### Task details
Only the lines of the data holding the string "allows" need to be returned.

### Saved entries
********************

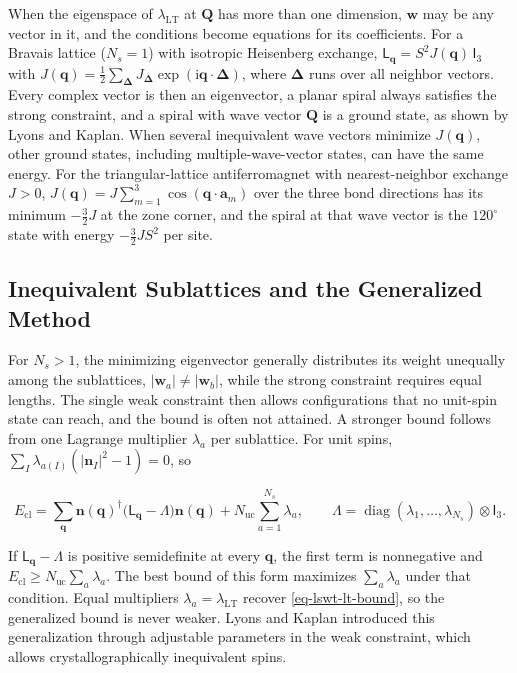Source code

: When the eigenspace of \(\lambda_{\mathrm{LT}}\) at \(\mathbf Q\) has more than one dimension, \(\mathbf w\) may be any vector in it, and the conditions become equations for its coefficients. For a Bravais lattice (\(N_s=1\)) with isotropic Heisenberg exchange, \(\mathsf L_{\mathbf q}=S^2J(\mathbf q)\,\mathsf I_3\) with \(J(\mathbf q)=\frac12\sum_{\boldsymbol\Delta}J_{\boldsymbol\Delta}\exp(\mathrm i\mathbf q\cdot\boldsymbol\Delta)\), where \(\boldsymbol\Delta\) runs over all neighbor vectors. Every complex vector is then an eigenvector, a planar spiral always satisfies the strong constraint, and a spiral with wave vector \(\mathbf Q\) is a ground state, as shown by Lyons and Kaplan. When several inequivalent wave vectors minimize \(J(\mathbf q)\), other ground states, including multiple-wave-vector states, can have the same energy. For the triangular-lattice antiferromagnet with nearest-neighbor exchange \(J>0\), \(J(\mathbf q)=J\sum_{m=1}^{3}\cos(\mathbf q\cdot\mathbf a_m)\) over the three bond directions has its minimum \(-\frac32J\) at the zone corner, and the spiral at that wave vector is the \(120^\circ\) state with energy \(-\frac32JS^2\) per site.

\subsection{Inequivalent Sublattices and the Generalized Method}

For \(N_s>1\), the minimizing eigenvector generally distributes its weight unequally among the sublattices, \(|\mathbf w_a|\neq|\mathbf w_b|\), while the strong constraint requires equal lengths. The single weak constraint then allows configurations that no unit-spin state can reach, and the bound is often not attained. A stronger bound follows from one Lagrange multiplier \(\lambda_a\) per sublattice. For unit spins, \(\sum_I\lambda_{a(I)}(|\mathbf n_I|^2-1)=0\), so

\[
E_{\mathrm{cl}}
=\sum_{\mathbf q}\mathbf n(\mathbf q)^\dagger\big(\mathsf L_{\mathbf q}-\Lambda\big)\mathbf n(\mathbf q)
+N_{\mathrm{uc}}\sum_{a=1}^{N_s}\lambda_a,
\qquad
\Lambda=\operatorname{diag}(\lambda_1,\ldots,\lambda_{N_s})\otimes\mathsf I_3.
\]

If \(\mathsf L_{\mathbf q}-\Lambda\) is positive semidefinite at every \(\mathbf q\), the first term is nonnegative and \(E_{\mathrm{cl}}\ge N_{\mathrm{uc}}\sum_a\lambda_a\). The best bound of this form maximizes \(\sum_a\lambda_a\) under that condition. Equal multipliers \(\lambda_a=\lambda_{\mathrm{LT}}\) recover \eqref{eq-lswt-lt-bound}, so the generalized bound is never weaker. Lyons and Kaplan introduced this generalization through adjustable parameters in the weak constraint, which allows crystallographically inequivalent spins.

********************

### Answer for the task
For \(N_s>1\), the minimizing eigenvector generally distributes its weight unequally among the sublattices, \(|\mathbf w_a|\neq|\mathbf w_b|\), while the strong constraint requires equal lengths. The single weak constraint then allows configurations that no unit-spin state can reach, and the bound is often not attained. A stronger bound follows from one Lagrange multiplier \(\lambda_a\) per sublattice. For unit spins, \(\sum_I\lambda_{a(I)}(|\mathbf n_I|^2-1)=0\), so
If \(\mathsf L_{\mathbf q}-\Lambda\) is positive semidefinite at every \(\mathbf q\), the first term is nonnegative and \(E_{\mathrm{cl}}\ge N_{\mathrm{uc}}\sum_a\lambda_a\). The best bound of this form maximizes \(\sum_a\lambda_a\) under that condition. Equal multipliers \(\lambda_a=\lambda_{\mathrm{LT}}\) recover \eqref{eq-lswt-lt-bound}, so the generalized bound is never weaker. Lyons and Kaplan introduced this generalization through adjustable parameters in the weak constraint, which allows crystallographically inequivalent spins.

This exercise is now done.